Re: Really desperately lonely and nothing is getting any better

Postby christabel » Mon Nov 13, 2017 11:18 pm

Sorry you are feeling lonely mara. I have often felt like that even when I have people round me. Quite a lot of the time now I am happy with my own company or that of close family.

It is hard when you have no motivation to do anything as distraction helps.
I started on mirtazapine two years ago and now I am on full dose I am coping ok. After trying a few to find what suited me mirtazapine was the best option. Stick with it and hopefully you will feel stronger soon.

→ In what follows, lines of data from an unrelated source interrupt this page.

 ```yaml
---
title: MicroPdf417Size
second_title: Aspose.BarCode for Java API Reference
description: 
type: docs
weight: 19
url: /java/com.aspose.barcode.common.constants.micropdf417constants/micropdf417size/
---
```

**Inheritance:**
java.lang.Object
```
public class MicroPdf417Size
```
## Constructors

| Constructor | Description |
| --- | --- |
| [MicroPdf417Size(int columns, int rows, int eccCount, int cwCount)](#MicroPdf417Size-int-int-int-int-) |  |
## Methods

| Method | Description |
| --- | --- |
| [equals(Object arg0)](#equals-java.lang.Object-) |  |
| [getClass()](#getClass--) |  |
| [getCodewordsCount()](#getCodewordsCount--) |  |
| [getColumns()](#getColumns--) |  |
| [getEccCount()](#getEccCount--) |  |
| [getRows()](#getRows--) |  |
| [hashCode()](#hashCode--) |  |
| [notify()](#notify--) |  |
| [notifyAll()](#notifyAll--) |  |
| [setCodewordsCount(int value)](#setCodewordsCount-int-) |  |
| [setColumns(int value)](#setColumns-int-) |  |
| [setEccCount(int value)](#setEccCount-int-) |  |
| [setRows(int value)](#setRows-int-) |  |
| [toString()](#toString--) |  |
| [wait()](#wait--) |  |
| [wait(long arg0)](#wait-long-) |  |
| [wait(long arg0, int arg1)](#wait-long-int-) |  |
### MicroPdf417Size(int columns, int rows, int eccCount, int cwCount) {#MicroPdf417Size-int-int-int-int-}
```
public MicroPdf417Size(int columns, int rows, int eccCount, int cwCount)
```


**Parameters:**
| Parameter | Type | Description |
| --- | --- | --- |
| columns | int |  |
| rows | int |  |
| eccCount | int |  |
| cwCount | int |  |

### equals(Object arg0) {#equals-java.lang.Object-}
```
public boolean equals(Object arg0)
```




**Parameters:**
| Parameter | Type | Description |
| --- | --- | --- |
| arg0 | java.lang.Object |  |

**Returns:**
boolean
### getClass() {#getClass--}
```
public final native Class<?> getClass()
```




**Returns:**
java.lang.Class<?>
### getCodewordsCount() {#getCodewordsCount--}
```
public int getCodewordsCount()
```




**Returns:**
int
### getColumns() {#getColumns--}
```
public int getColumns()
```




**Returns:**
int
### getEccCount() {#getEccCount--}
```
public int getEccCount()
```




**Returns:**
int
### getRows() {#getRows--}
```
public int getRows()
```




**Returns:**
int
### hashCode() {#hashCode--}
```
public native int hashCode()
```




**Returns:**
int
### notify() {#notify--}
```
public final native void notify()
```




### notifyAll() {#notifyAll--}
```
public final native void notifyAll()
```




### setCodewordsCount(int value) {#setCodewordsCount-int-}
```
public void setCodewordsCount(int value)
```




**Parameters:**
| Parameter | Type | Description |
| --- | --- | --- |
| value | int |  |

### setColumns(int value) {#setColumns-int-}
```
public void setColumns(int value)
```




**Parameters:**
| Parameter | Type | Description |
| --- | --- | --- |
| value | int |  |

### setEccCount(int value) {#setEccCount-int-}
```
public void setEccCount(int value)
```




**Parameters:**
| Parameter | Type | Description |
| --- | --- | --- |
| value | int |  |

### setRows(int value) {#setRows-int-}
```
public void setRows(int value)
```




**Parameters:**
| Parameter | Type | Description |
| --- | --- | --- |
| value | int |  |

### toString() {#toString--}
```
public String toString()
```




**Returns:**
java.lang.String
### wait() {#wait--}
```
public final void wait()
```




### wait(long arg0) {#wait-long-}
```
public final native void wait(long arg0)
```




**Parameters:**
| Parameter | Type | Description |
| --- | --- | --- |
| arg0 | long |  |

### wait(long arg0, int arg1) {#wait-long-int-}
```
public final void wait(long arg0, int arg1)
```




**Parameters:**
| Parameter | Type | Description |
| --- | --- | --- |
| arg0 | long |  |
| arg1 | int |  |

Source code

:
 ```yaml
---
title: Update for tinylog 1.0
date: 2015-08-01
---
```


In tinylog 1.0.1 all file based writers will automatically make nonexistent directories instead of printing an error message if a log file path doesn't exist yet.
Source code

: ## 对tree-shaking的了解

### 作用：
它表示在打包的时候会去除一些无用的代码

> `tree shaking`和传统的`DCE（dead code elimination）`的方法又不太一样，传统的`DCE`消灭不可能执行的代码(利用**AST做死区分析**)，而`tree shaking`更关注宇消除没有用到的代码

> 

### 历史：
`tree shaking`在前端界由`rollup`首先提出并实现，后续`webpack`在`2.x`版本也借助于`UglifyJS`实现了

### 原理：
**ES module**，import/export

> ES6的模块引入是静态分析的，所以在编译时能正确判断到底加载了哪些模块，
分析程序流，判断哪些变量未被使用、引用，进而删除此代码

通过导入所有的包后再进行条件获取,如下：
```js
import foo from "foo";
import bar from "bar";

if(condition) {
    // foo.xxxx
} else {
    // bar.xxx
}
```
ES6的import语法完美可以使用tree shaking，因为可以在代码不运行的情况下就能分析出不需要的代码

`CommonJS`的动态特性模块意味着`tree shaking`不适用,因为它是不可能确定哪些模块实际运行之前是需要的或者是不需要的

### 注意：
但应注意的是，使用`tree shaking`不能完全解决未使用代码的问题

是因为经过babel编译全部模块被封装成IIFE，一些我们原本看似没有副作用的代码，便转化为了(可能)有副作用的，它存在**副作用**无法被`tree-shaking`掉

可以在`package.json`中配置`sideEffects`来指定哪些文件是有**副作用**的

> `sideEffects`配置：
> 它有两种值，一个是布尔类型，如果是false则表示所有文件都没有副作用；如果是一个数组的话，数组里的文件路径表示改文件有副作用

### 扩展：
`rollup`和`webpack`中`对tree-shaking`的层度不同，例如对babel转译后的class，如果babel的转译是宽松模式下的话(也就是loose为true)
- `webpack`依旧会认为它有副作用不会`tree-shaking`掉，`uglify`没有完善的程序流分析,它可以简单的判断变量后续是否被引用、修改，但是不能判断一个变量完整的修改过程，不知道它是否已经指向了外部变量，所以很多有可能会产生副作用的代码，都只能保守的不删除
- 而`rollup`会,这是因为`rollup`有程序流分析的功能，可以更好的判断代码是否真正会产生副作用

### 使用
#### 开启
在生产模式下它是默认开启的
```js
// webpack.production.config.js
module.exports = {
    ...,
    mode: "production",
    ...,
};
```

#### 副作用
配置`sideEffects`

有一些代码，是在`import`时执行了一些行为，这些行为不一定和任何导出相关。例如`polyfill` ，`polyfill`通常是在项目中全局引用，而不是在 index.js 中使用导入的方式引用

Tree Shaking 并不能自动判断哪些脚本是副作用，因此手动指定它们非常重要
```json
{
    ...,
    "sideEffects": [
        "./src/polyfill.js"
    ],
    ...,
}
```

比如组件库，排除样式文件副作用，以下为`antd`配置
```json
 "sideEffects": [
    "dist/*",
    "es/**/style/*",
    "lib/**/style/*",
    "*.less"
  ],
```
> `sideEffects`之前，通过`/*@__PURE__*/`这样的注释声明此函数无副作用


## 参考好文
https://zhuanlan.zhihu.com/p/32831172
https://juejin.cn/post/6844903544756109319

Try not to be too hard on yourself. To have a husband and two children is an achievement in itself. We are our own worst critics sometimes. You are worth so much more believe me.
I don't have much in the way of advice just a bit of support because I know how it can feel. Take care. X Chris

beach
Posts: 124
Joined: Sat Apr 22, 2017 6:52 pm

Re: Really desperately lonely and nothing is getting any better

Postby beach » Tue Nov 14, 2017 8:03 pm

Hi Mara, wish you were feeling better. It is a rotten place to be. I was just wondering if there is anything you could bring into your life that would make each day a bit better. For instance, is there a craft you could start. Doing half an hour a day will take your mind off things and you will create something over time that will make you smile and give you self esteem and confidence.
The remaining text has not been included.